An acceptable answer contains every record below, unchanged, and no pictures.

....................

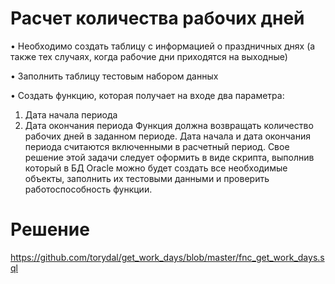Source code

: # Расчет количества рабочих дней

•	Необходимо создать таблицу с информацией о праздничных днях (а также тех случаях, когда рабочие дни приходятся на выходные)

•	Заполнить таблицу тестовым набором данных

•	Создать функцию, которая получает на входе два параметра:

1.	Дата начала периода
2.	Дата окончания периода
Функция должна возвращать количество рабочих дней в заданном периоде. 
Дата начала и дата окончания периода считаются включенными в расчетный период.
Свое решение этой задачи следует оформить в виде скрипта, выполнив который в БД Oracle можно будет создать все необходимые объекты, заполнить их тестовыми данными и проверить работоспособность функции.

# Решение
https://github.com/torydal/get_work_days/blob/master/fnc_get_work_days.sql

....................

▶ **Result of the exercise**:
Source code

: # Расчет количества рабочих дней

•	Необходимо создать таблицу с информацией о праздничных днях (а также тех случаях, когда рабочие дни приходятся на выходные)

•	Заполнить таблицу тестовым набором данных

•	Создать функцию, которая получает на входе два параметра:

1.	Дата начала периода
2.	Дата окончания периода
Функция должна возвращать количество рабочих дней в заданном периоде. 
Дата начала и дата окончания периода считаются включенными в расчетный период.
Свое решение этой задачи следует оформить в виде скрипта, выполнив который в БД Oracle можно будет создать все необходимые объекты, заполнить их тестовыми данными и проверить работоспособность функции.

# Решение
https://github.com/torydal/get_work_days/blob/master/fnc_get_work_days.sql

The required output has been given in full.